Excellente analyse comme d'habitude. Décidemment, j'ai manqué pas mal de trucs en voyant les films :-S Mais grâce à ton texte, je vais être plus attentive. Un gros Merci ;-)

  Songe
Songe
05-06-07
à 22:25

Décidémment, tu pourrais faire un fanzine à toi toute seule, mon agrégateur de fils RSS tourne à plein régime avec ton joueb et j'avoue que même moi qui étonne les autres avec mon hyperactivisme, je me demande où tu vas trouver le temps pour mener de telles investigations et en faire d'aussi riches synthèses.

Alors, puisque je n'ai pas souvent le temps de commenter chez d'autres et même plus celui d'écrire chez moi, je tenais à rassembler dans un commentaire toute mes félicitations et mes encouragements pour ton exploration passionnée de l'imaginaire.

Au plaisir de continuer à te lire :)
Songe

  Zakath-Nath
Zakath-Nath
06-06-07
à 16:00

Re:

Merci beaucoup d'avoir pris le temps de passer et de laisser un commentaire sur mon joueb, ça me touche vraiment! :)

  Jika
Jika
07-06-07
à 16:09

Re:

Je suis d'accord, excellente analyse. Je me sens bête, j'ai jamais pris le temps de réfléchir à tout ça, je voyais juste Elizabeth comme le perso féminin du film, sans plus.
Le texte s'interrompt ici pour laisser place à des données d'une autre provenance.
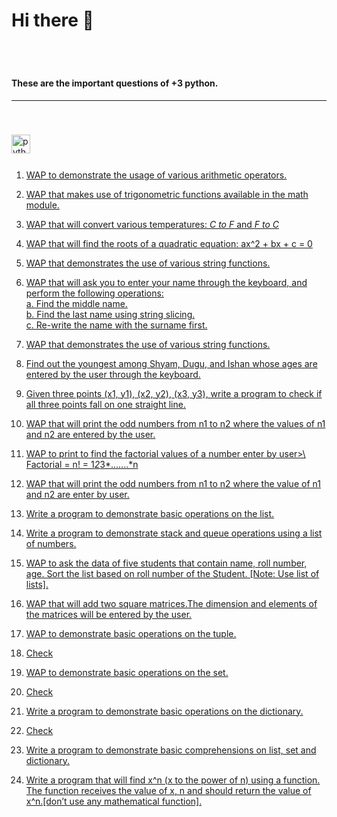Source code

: # Hi there 👋
<br clear="both">

#

<h4 align="left">These are the important questions of +3 python.</h4>
<hr>

<br>

###


###

<div align="left">
  <img src="https://cdn.jsdelivr.net/gh/devicons/devicon/icons/python/python-original.svg" height="30" alt="python logo"  />
  <img width="12" />
</div> 

###
1. [WAP to demonstrate the usage of various arithmetic operators.](/program/py/py1.py)

2. [WAP that makes use of trigonometric functions available in the math module.](/program/py/py2.py)

3. [WAP that will convert various temperatures: *C to F* and *F to C*](/program/py/py3.py)

4. [WAP that will find the roots of a quadratic equation: ax^2 + bx + c = 0](/program/py/py4.py)

5. [WAP that demonstrates the use of various string functions.](/program/py/py5.py)

6. [WAP that will ask you to enter your name through the keyboard, and perform the following operations: <br> a. Find the middle name. <br> b. Find the last name using string slicing. <br> c. Re-write the name with the surname first.](/program/py/py6.py)

7. [WAP that demonstrates the use of various string functions.](/program/py/py7.py)

8. [Find out the youngest among Shyam, Dugu, and Ishan whose ages are entered by the user through the keyboard.](/program/py/py8.py)

9. [Given three points (x1, y1), (x2, y2), (x3, y3), write a program to check if all three points fall on one straight line.](/program/py/py9.py)

10. [WAP that will print the odd numbers from n1 to n2 where the values of n1 and n2 are entered by the user.](/program/py/py10.py)
11. [WAP to print to find the factorial values of a number enter by user>\ Factorial = n! = 1*2*3*.......*n](/program/py/py11.py)
12. [ WAP that will print the odd numbers from n1 to n2 where the value of n1 and n2 are enter by user.](/program/py/py12.py)
13. [ Write a program to demonstrate basic operations on the list.](/program/py/py13.py)
14. [Write a program to demonstrate stack and queue operations using a list of numbers.](/program/py/py14.py)
15. [WAP to ask the data of five students that contain name, roll number, age. Sort the list based on roll number of the Student. [Note: Use list of lists].](/program/py/py15.py)
16. [WAP that will add two square matrices.The dimension and elements of the matrices will be entered by the user.](/program/py/py16.py)
17. [WAP to demonstrate basic operations on the tuple.](/program/py/py17.py)
18. [Check](/program/py/py18.py)
19. [WAP to demonstrate basic operations on the set.](/program/py19.py)
20. [Check](/program/py/py20.py)
21. [Write a program to demonstrate basic operations on the dictionary.](/program/py/py21.py)
22. [Check](/program/py/py22.py)
23. [Write a program to demonstrate basic comprehensions on list, set and dictionary.](/program/py/py23.py)
24. [Write a program that will find x^n (x to the power of n) using a function. The function receives the value of x, n and should return the value of x^n.[don’t use any mathematical function].](/program/py/py24.py)
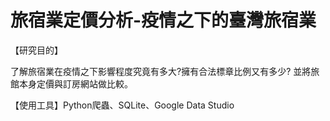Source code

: # 旅宿業定價分析-疫情之下的臺灣旅宿業
【研究目的】

了解旅宿業在疫情之下影響程度究竟有多大?擁有合法標章比例又有多少?
並將旅館本身定價與訂房網站做比較。

【使用工具】Python爬蟲、SQLite、Google Data Studio


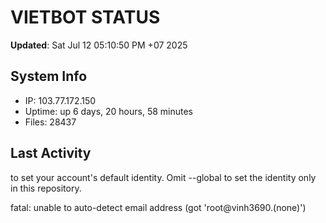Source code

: # VIETBOT STATUS
**Updated**: Sat Jul 12 05:10:50 PM +07 2025

## System Info
- IP: 103.77.172.150
- Uptime: up 6 days, 20 hours, 58 minutes
- Files: 28437

## Last Activity

to set your account's default identity.
Omit --global to set the identity only in this repository.

fatal: unable to auto-detect email address (got 'root@vinh3690.(none)')
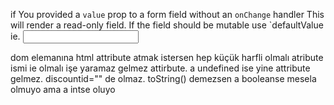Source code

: if You provided a `value` prop to a form field without an `onChange` handler This will render a read-only field. If the field should be mutable use `defaultValue
ie.    <input
          type="text"
          id="discount_description"
          name="discountDescription"
          defaultValue={1}
        />


dom elemanına html attribute atmak istersen hep küçük harfli olmalı atribute ismi
 ie     <tr discountid={a.toString(}> olmalı     <tr discountId={a.toString()}> işe yaramaz gelmez attirbute. a undefined ise yine attribute gelmez. discountid="" de olmaz. toString() demezsen a booleanse mesela olmuyo ama a intse oluyo
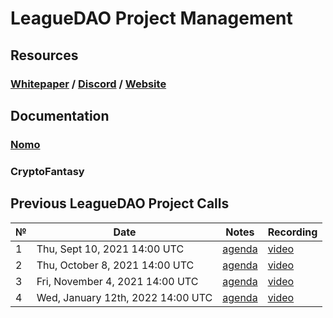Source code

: # **LeagueDAO Project Management**

## **Resources**
### [Whitepaper](https://medium.com/leaguedao/leaguedao-white-paper-a3dbf82050f7) / [Discord](https://discord.gg/leaguedao) / [Website](https://leaguedao.com)

## **Documentation**
### [Nomo](https://github.com/LeagueDAO/LeagueDAO-PM/projects/3)
### CryptoFantasy

## Previous LeagueDAO Project Calls

 №  | Date                             | Notes          | Recording            |
--- | -------------------------------- | -------------- | -------------------- |
 1  | Thu, Sept 10, 2021 14:00 UTC       | [agenda](https://github.com/LeagueDAO/LeagueDAO-PM/issues/1)  | [video](https://youtu.be/wbV5i53Z6oo) |
 2  | Thu, October 8, 2021 14:00 UTC     | [agenda](https://github.com/LeagueDAO/LeagueDAO-PM/issues/2)  | [video](https://youtu.be/rZw2STt4BTA) |
 3  | Fri, November 4, 2021 14:00 UTC    | [agenda](https://github.com/LeagueDAO/LeagueDAO-PM/issues/33) | [video](https://youtu.be/6VjjCp5E3Ss) |
 4  | Wed, January 12th, 2022 14:00 UTC  | [agenda](https://github.com/LeagueDAO/LeagueDAO-PM/issues/34) | [video](https://youtu.be/ORl9UUDJWAk) |

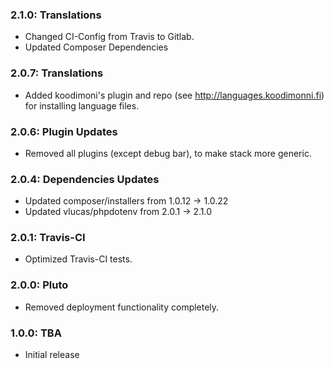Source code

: ### 2.1.0: Translations
* Changed CI-Config from Travis to Gitlab.
* Updated Composer Dependencies

### 2.0.7: Translations
* Added koodimoni's plugin and repo (see http://languages.koodimonni.fi) for installing language files.

### 2.0.6: Plugin Updates
* Removed all plugins (except debug bar), to make stack more generic.

### 2.0.4: Dependencies Updates
* Updated composer/installers from 1.0.12 -> 1.0.22
* Updated vlucas/phpdotenv from 2.0.1 -> 2.1.0

### 2.0.1: Travis-CI
* Optimized Travis-CI tests.

### 2.0.0: Pluto
* Removed deployment functionality completely.

### 1.0.0: TBA

* Initial release
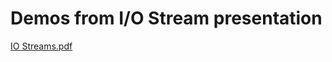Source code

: # Demos from I/O Stream presentation

[IO Streams.pdf](https://github.com/Sulaymahn/Smp_Stream/files/12505561/IO.Streams.pdf)
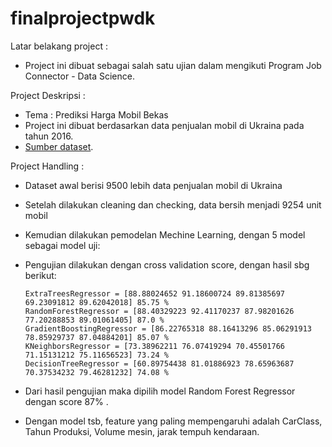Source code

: # finalprojectpwdk

Latar belakang project :
- Project ini dibuat sebagai salah satu ujian dalam mengikuti Program Job Connector - Data Science.

Project Deskripsi :
- Tema : Prediksi Harga Mobil Bekas
- Project ini dibuat berdasarkan data penjualan mobil di Ukraina pada tahun 2016.
- [Sumber dataset](https://www.kaggle.com/antfarol/car-sale-advertisements).

Project Handling :
- Dataset awal berisi 9500 lebih data penjualan mobil di Ukraina
- Setelah dilakukan cleaning dan checking, data bersih menjadi 9254 unit mobil
- Kemudian dilakukan pemodelan Mechine Learning, dengan 5 model sebagai model uji:
- Pengujian dilakukan dengan cross validation score, dengan hasil sbg berikut:

      ExtraTreesRegressor = [88.88024652 91.18600724 89.81385697 69.23091812 89.62042018] 85.75 %
      RandomForestRegressor = [88.40329223 92.41170237 87.98201626 77.20288853 89.01061405] 87.0 %
      GradientBoostingRegressor = [86.22765318 88.16413296 85.06291913 78.85929737 87.04884201] 85.07 %
      KNeighborsRegressor = [73.38962211 76.07419294 70.45501766 71.15131212 75.11656523] 73.24 %
      DecisionTreeRegressor = [60.89754438 81.01886923 78.65963687 70.37534232 79.46281232] 74.08 %
      
- Dari hasil pengujian maka dipilih model Random Forest Regressor dengan score 87% . 
- Dengan model tsb, feature yang paling mempengaruhi adalah CarClass, Tahun Produksi, Volume mesin, jarak tempuh kendaraan.
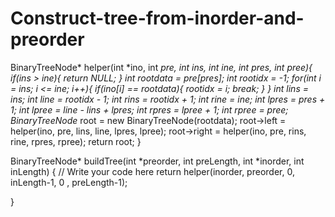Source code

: # Construct-tree-from-inorder-and-preorder
BinaryTreeNode<int>* helper(int *ino, int *pre, int ins, int ine, int pres, int pree){
	if(ins > ine){
		return NULL;
	}
	int rootdata = pre[pres];
	int rootidx = -1;
	for(int i = ins; i <= ine; i++){
		if(ino[i] == rootdata){
			rootidx = i;
			break;
		}
	}
	int lins = ins;
	int line = rootidx - 1;
	int rins = rootidx + 1;
	int rine = ine; 
	int lpres = pres + 1;
	int lpree = line - lins + lpres;
	int rpres = lpree + 1;
	int rpree = pree; 
    BinaryTreeNode<int>* root = new BinaryTreeNode<int>(rootdata);
	root->left = helper(ino, pre, lins, line, lpres, lpree);
	root->right = helper(ino, pre, rins, rine, rpres, rpree);
	return root;
}

BinaryTreeNode<int>* buildTree(int *preorder, int preLength, int *inorder, int inLength) {
    // Write your code here
	return helper(inorder, preorder, 0, inLength-1, 0 , preLength-1);
	
}
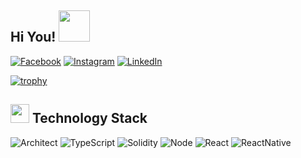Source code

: 
<h2>Hi You! <img src="https://media.giphy.com/media/mGcNjsfWAjY5AEZNw6/giphy.gif" width="50"></h2>

<!-- [![Hits](https://hits.seeyoufarm.com/api/count/incr/badge.svg?url=https%3A%2F%2Fgithub.com%2Fdavidngo239&count_bg=%2379C83D&title_bg=%23555555&icon=&icon_color=%23E7E7E7&title=hits&edge_flat=false)](https://hits.seeyoufarm.com) -->
[![Facebook](https://img.shields.io/badge/-Facebook-1877f2?style=round-square&logo=facebook&logoColor=white&link=https://www.facebook.com/davidngo239)](https://www.facebook.com/davidngo239)
[![Instagram](https://img.shields.io/badge/-Instagram-e4405f?style=round-square&logo=instagram&logoColor=white&link=https://www.instagram.com/davidngo239)](https://www.instagram.com/davidngo239)
[![LinkedIn](https://img.shields.io/badge/-LinkedIn-0077b5?style=round-square&logo=linkedin&logoColor=white&link=https://www.linkedin.com/in/davidngo239)](https://www.linkedin.com/in/davidngo239)

[![trophy](https://github-profile-trophy.vercel.app/?username=davidngo239&column=4&no-frame=true)](https://github.com/ryo-ma/github-profile-trophy)

<!-- ![Github Stats](https://github-readme-stats.vercel.app/api?username=davidngo239&show_icons=true&count_private=true&hide_border=true) -->

<!-- https://simpleicons.org -->
<p>
<h2><img src="https://media.giphy.com/media/WUlplcMpOCEmTGBtBW/giphy.gif" width="30"> Technology Stack</h2>

![Architect](https://img.shields.io/badge/-Architect-3955a3?style=for-the-badge&logo=microsoft%20visio&logoColor=fff)
![TypeScript](https://img.shields.io/badge/-TypeScript-007acc?style=for-the-badge&logo=typescript&logoColor=fff)
![Solidity](https://img.shields.io/badge/-Solidity-007acc?style=for-the-badge&logo=solidity&logoColor=fff)
![Node](https://img.shields.io/badge/-Node-007acc?style=for-the-badge&logo=node&logoColor=fff)
![React](https://img.shields.io/badge/-React-007acc?style=for-the-badge&logo=react&logoColor=fff)
![ReactNative](https://img.shields.io/badge/-ReactNative-007acc?style=for-the-badge&logo=reactnative&logoColor=fff)
<!-- ![Rust](https://img.shields.io/badge/-Rust-000000?style=for-the-badge&logo=rust&logoColor=fff) -->
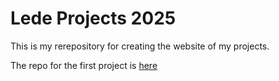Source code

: # Lede Projects 2025

This is my rerepository for creating the website of my projects. 

The repo for the first project is <a href="https://github.com/annaschou/project-marathonhere="> here</a>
Merci de m'avoir fait réfléchir plus loin que le bout de mon nez ! Je me demande quelque chose, par contre: quand elle dit à Will que tout redeviendra comme avant après avoir sauvé Jack, est-ce qu'elle le pense vraiment, ou est-ce qu'elle veut juste éviter la conversation ?

  Zakath-Nath
Zakath-Nath
07-06-07
à 16:13

Re:

Un peu des deux, je pense, en fait. Je crois pas qu'elle soit assez naïve à ce stade, pour effectivement réellement penser qu'une fois Jack sauver tout va rentrer dans l'ordre tout seul. Mais elle doit vraiment penser que ça règlera son problème de culpabilité, qu'elle pourra alors avoir les mêmes relations avec Will qu'avant, et qu'ils s'en sortiront sans trop de problème. je n'ai pas l'impression qu'elle ait réflechi à long terme à ce qu'elle devra faire une fois leur expédition dans l'Antre de Jones terminée. On dirait qu'elle s'attend encore à ce que des personnes extérieures règlent les principaux problèmes.

  ahahah
ahahah
09-06-07
à 04:21

Re:

Je l'ai vu en français et anglais. La version française était celle doublée au Québec et Élisabeth ne dit pas dans cette version que "tout redeviendra comme avant" mais "que tout ira bien". Je ne me souviens plus de ce passage en version originale en anglais, si quelqu'un pouvait nous confirmer qu'elle traduction est la plus exacte car ça change un peu l'interprétation du personnage d'élisabeth :-S

  Zakath-Nath
Zakath-Nath
09-06-07
à 09:47

Re:

Je ne sais pas. C'est vrai que ce n'est pas exactement la même chose, mais ça laisse encore entendre qu'une fois Jack sauvé, tout s'arrangera, au moins entre elle et Will. 

  Jika
Jika
10-06-07
à 17:37

Re:

Une dernière question, et après je sors: est-ce que tu fait tout ça de mémoire, ou est-ce que tu trouves des scripts, quelque part ?

  Zakath-Nath
Zakath-Nath
10-06-07
à 17:41

Re:

Je n'avais pas les scripts sous la main mais j'ai vu les deux premiers un certains nombres de fois déjà, j'ai suivi pas mal de discussions sur KTTC, et ma dernière vision du troisième était encore fraîche dans ma mémoire... ;) Les scripts (une version non définitive du 1, ou la fin est assez différente, et la version définitive du 2) sont téléchargeables sur www.wordplayer.com par contre, pour ceux que ça intéresse.